**MATERIAL PROVIDED**
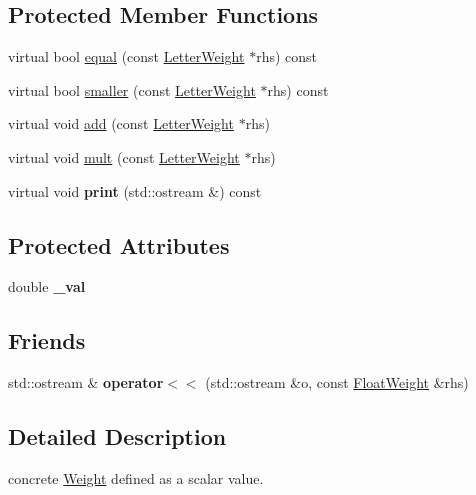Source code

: \subsection*{Protected Member Functions}
\begin{DoxyCompactItemize}
\item 
virtual bool \mbox{\hyperlink{group__weight_gaaa895d17971bdd11c3ecddb9d701ac0a}{equal}} (const \mbox{\hyperlink{classLetterWeight}{Letter\+Weight}} $\ast$rhs) const
\item 
virtual bool \mbox{\hyperlink{group__weight_ga89e27d308aeaadbc11621ae9a6e839b3}{smaller}} (const \mbox{\hyperlink{classLetterWeight}{Letter\+Weight}} $\ast$rhs) const
\item 
virtual void \mbox{\hyperlink{group__weight_ga987ee2a0704f046a9be6e2456d56df7c}{add}} (const \mbox{\hyperlink{classLetterWeight}{Letter\+Weight}} $\ast$rhs)
\item 
virtual void \mbox{\hyperlink{group__weight_ga16591d6a01c98477ccd57deadf8d4738}{mult}} (const \mbox{\hyperlink{classLetterWeight}{Letter\+Weight}} $\ast$rhs)
\item 
virtual void {\bfseries print} (std\+::ostream \&) const
\end{DoxyCompactItemize}
\subsection*{Protected Attributes}
\begin{DoxyCompactItemize}
\item 
\mbox{\label{classFloatWeight_a379227ff21946891cf58783ece9c30f3}} 
double {\bfseries \+\_\+val}
\end{DoxyCompactItemize}
\subsection*{Friends}
\begin{DoxyCompactItemize}
\item 
\mbox{\label{classFloatWeight_a28da9ceeeef71d7da863914db5247228}} 
std\+::ostream \& {\bfseries operator$<$$<$} (std\+::ostream \&o, const \mbox{\hyperlink{classFloatWeight}{Float\+Weight}} \&rhs)
\end{DoxyCompactItemize}


\subsection{Detailed Description}
concrete \mbox{\hyperlink{classWeight}{Weight}} defined as a scalar value.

**WORK INSTRUCTIONS**
Without any pictures, output the entries above exactly as they appear.

**ANSWER BELOW**
Source code

: \subsection*{Protected Member Functions}
\begin{DoxyCompactItemize}
\item 
virtual bool \mbox{\hyperlink{group__weight_gaaa895d17971bdd11c3ecddb9d701ac0a}{equal}} (const \mbox{\hyperlink{classLetterWeight}{Letter\+Weight}} $\ast$rhs) const
\item 
virtual bool \mbox{\hyperlink{group__weight_ga89e27d308aeaadbc11621ae9a6e839b3}{smaller}} (const \mbox{\hyperlink{classLetterWeight}{Letter\+Weight}} $\ast$rhs) const
\item 
virtual void \mbox{\hyperlink{group__weight_ga987ee2a0704f046a9be6e2456d56df7c}{add}} (const \mbox{\hyperlink{classLetterWeight}{Letter\+Weight}} $\ast$rhs)
\item 
virtual void \mbox{\hyperlink{group__weight_ga16591d6a01c98477ccd57deadf8d4738}{mult}} (const \mbox{\hyperlink{classLetterWeight}{Letter\+Weight}} $\ast$rhs)
\item 
virtual void {\bfseries print} (std\+::ostream \&) const
\end{DoxyCompactItemize}
\subsection*{Protected Attributes}
\begin{DoxyCompactItemize}
\item 
\mbox{\label{classFloatWeight_a379227ff21946891cf58783ece9c30f3}} 
double {\bfseries \+\_\+val}
\end{DoxyCompactItemize}
\subsection*{Friends}
\begin{DoxyCompactItemize}
\item 
\mbox{\label{classFloatWeight_a28da9ceeeef71d7da863914db5247228}} 
std\+::ostream \& {\bfseries operator$<$$<$} (std\+::ostream \&o, const \mbox{\hyperlink{classFloatWeight}{Float\+Weight}} \&rhs)
\end{DoxyCompactItemize}


\subsection{Detailed Description}
concrete \mbox{\hyperlink{classWeight}{Weight}} defined as a scalar value.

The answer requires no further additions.